Zum Tod von Michael Jackson

Die einzig wahre Legende

Eine laue Sommernacht. Ein Cabrio fährt die Straße entlang. Dann geht das Benzin aus. Ein Pärchen steigt aus - sie mit einem weißen Kopftuch, er in einer roten 80er-Jahre-Jacke. Ein Verlobungsring wechselt den Besitzer. Plötzlich bricht der Vollmond hinter einer Wolke hervor. Der Verlobte verwandelt sich in einen Werwolf. "Ich bin nicht wie alle anderen!", hatte der Mann mit dem "M" auf der Jacke noch gesagt.

Autor/in:
Boris Fust
 (DR)

13 Minuten dauert dieses Michael-Jackson-Video zu "Thriller". Es ist einer der größten Momente der Popgeschichte und der Höhepunkt einer beispiellosen Karriere. Bereits als Fünfjähriger erblickte Michael Joseph Jackson das Bühnenlicht. Angetrieben von seinem Vater Joe, einem Kranfahrer in der Stahlindustrie, wurde er 1963 Mitglied der Familienband The Jackson Five. Außermusikalische Freizeitaktivitäten waren den Brüdern Jackie, Tito, Jermaine, Marlon und Michael, dem Jüngsten, strikt untersagt: Tingeltangel-Auftritte rund um das Heimatstädtchen Gary im US-Bundesstaat Indiana hatten unbedingten Vorrang.
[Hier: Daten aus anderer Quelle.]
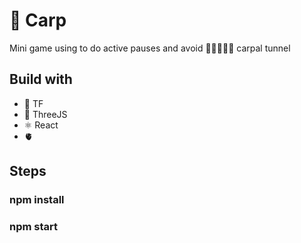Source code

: # 🎏 Carp 

Mini game using to do active pauses and avoid 🙅🏻‍♀️🎏🤚 carpal tunnel 

## Build with

* 🧡 TF 
* 🌱 ThreeJS 
* ⚛️ React
* 🫀 

## Steps

### npm install
### npm start

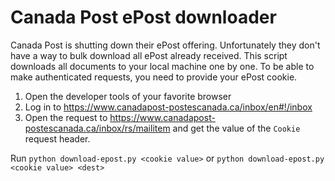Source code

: # Canada Post ePost downloader

Canada Post is shutting down their ePost offering. Unfortunately they don't have a way to bulk download all ePost already received. This script downloads all documents to your local machine one by one. To be able to make authenticated requests, you need to provide your ePost cookie.

1. Open the developer tools of your favorite browser 
2. Log in to https://www.canadapost-postescanada.ca/inbox/en#!/inbox
3. Open the request to https://www.canadapost-postescanada.ca/inbox/rs/mailitem and get the value of the `Cookie` request header.

Run `python download-epost.py <cookie value>` or `python download-epost.py <cookie value> <dest>`
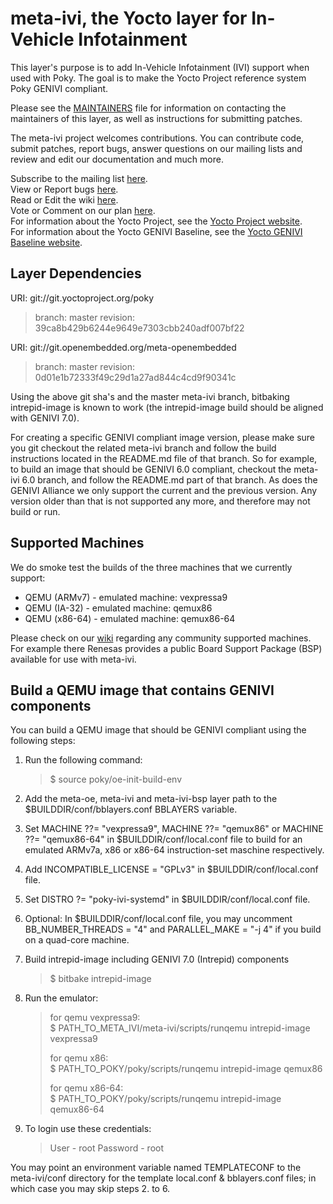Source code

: meta-ivi, the Yocto layer for In-Vehicle Infotainment
=====================================================

This layer's purpose is to add In-Vehicle Infotainment (IVI) support when
used with Poky.  The goal is to make the Yocto Project reference system
Poky GENIVI compliant.

Please see the
[MAINTAINERS](http://git.yoctoproject.org/cgit/cgit.cgi/meta-ivi/tree/MAINTAINERS)
file for information on contacting the maintainers
of this layer, as well as instructions for submitting patches.

The meta-ivi project welcomes contributions. You can contribute code,
submit patches, report bugs, answer questions on our mailing lists and
review and edit our documentation and much more.

Subscribe to the mailing list
    [here](https://lists.genivi.org/mailman/listinfo/genivi-meta-ivi).  
View or Report bugs
    [here](https://bugs.genivi.org/buglist.cgi?product=meta-ivi).  
Read or Edit the wiki
    [here](http://wiki.projects.genivi.org/index.php/meta-ivi).  
Vote or Comment on our plan
    [here](https://trello.com/b/HplBZa2l/meta-ivi-development).  
For information about the Yocto Project, see the
    [Yocto Project website](https://www.yoctoproject.org).  
For information about the Yocto GENIVI Baseline, see the
    [Yocto GENIVI Baseline website](http://projects.genivi.org/GENIVI_Baselines/meta-ivi).

Layer Dependencies
------------------

URI: git://git.yoctoproject.org/poky
> branch:   master
> revision: 39ca8b429b6244e9649e7303cbb240adf007bf22

URI: git://git.openembedded.org/meta-openembedded
> branch:   master
> revision: 0d01e1b72333f49c29d1a27ad844c4cd9f90341c

Using the above git sha's and the master meta-ivi branch, bitbaking intrepid-image
is known to work (the intrepid-image build should be aligned with GENIVI 7.0).

For creating a specific GENIVI compliant image version, please make sure you
git checkout the related meta-ivi branch and follow the build instructions
located in the README.md file of that branch.  So for example, to build
an image that should be GENIVI 6.0 compliant, checkout the meta-ivi 6.0 branch,
and follow the README.md part of that branch.  As does the GENIVI Alliance
we only support the current and the previous version.  Any version older
than that is not supported any more, and therefore may not build or run.

Supported Machines
------------------

We do smoke test the builds of the three machines that we currently support:

* QEMU (ARMv7) - emulated machine: vexpressa9
* QEMU (IA-32) - emulated machine: qemux86
* QEMU (x86-64) - emulated machine: qemux86-64

Please check on our [wiki](http://wiki.projects.genivi.org/index.php/meta-ivi)
regarding any community supported machines.
For example there Renesas provides a public Board Support Package (BSP)
available for use with meta-ivi.

Build a QEMU image that contains GENIVI components
--------------------------------------------------

You can build a QEMU image that should be GENIVI compliant using the
following steps:

1. Run the following command:
   > $ source poky/oe-init-build-env

2. Add the meta-oe, meta-ivi and meta-ivi-bsp layer path to the
$BUILDDIR/conf/bblayers.conf BBLAYERS variable.

3. Set MACHINE ??= "vexpressa9", MACHINE ??= "qemux86" or MACHINE ??= "qemux86-64"
in $BUILDDIR/conf/local.conf file to build for an emulated ARMv7a, x86 or x86-64
instruction-set maschine respectively.

4. Add INCOMPATIBLE_LICENSE = "GPLv3" in $BUILDDIR/conf/local.conf file.

5. Set DISTRO ?= "poky-ivi-systemd" in $BUILDDIR/conf/local.conf file.

6. Optional: In $BUILDDIR/conf/local.conf file, you may uncomment
BB_NUMBER_THREADS = "4" and PARALLEL_MAKE = "-j 4" if you build on a
quad-core machine.

7. Build intrepid-image including GENIVI 7.0 (Intrepid) components
   > $ bitbake intrepid-image

8. Run the emulator:
   > for qemu vexpressa9:  
   > $ PATH_TO_META_IVI/meta-ivi/scripts/runqemu intrepid-image vexpressa9
   >
   > for qemu x86:  
   > $ PATH_TO_POKY/poky/scripts/runqemu intrepid-image qemux86
   >
   > for qemu x86-64:  
   > $ PATH_TO_POKY/poky/scripts/runqemu intrepid-image qemux86-64

9. To login use these credentials:
   > User - root
   > Password - root

You may point an environment variable named TEMPLATECONF to the meta-ivi/conf
directory for the template local.conf & bblayers.conf files; in which case you
may skip steps 2. to 6.
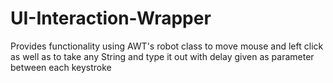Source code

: # UI-Interaction-Wrapper
Provides functionality using AWT's robot class to move mouse and left click as well as to take any String and type it out with delay given as parameter between each keystroke
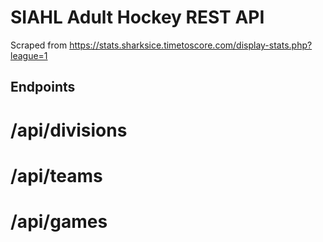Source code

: # SIAHL Adult Hockey REST API

Scraped from https://stats.sharksice.timetoscore.com/display-stats.php?league=1

## Endpoints

# /api/divisions

# /api/teams

# /api/games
Das Kinder-Quintett wuchs zu einem der größten Erfolge des Plattenlabels Motown heran, bei dem es ab 1968 unter Vertrag stand. Das Singledebut "I Want you Back" erschien 1969 und wurde zur Nummer 1 der Billboard-Charts. Auch die folgenden Single-Veröffentlichungen "ABC", "The Love You Save" und "I'll Be There" belegten die Spitzenposition - das war zuvor noch keiner Formation gelungen.

Michael Jackson wurde zum Kinderstar - weil er so erwachsen klang. In den Soulsongs, die in ihrer Mehrzahl von Liebesleid und Verlust handelten, fanden sich vorrangig Erwachsene wieder. Michael Jackson überschritt die Grenze zwischen den Generationen. Grenzüberschreitungen wurden zum Erfolgsrezept: Als Megastar übertünchte er in den 80ern die Demarkationslinien zwischen Hautfarbe und Geschlecht.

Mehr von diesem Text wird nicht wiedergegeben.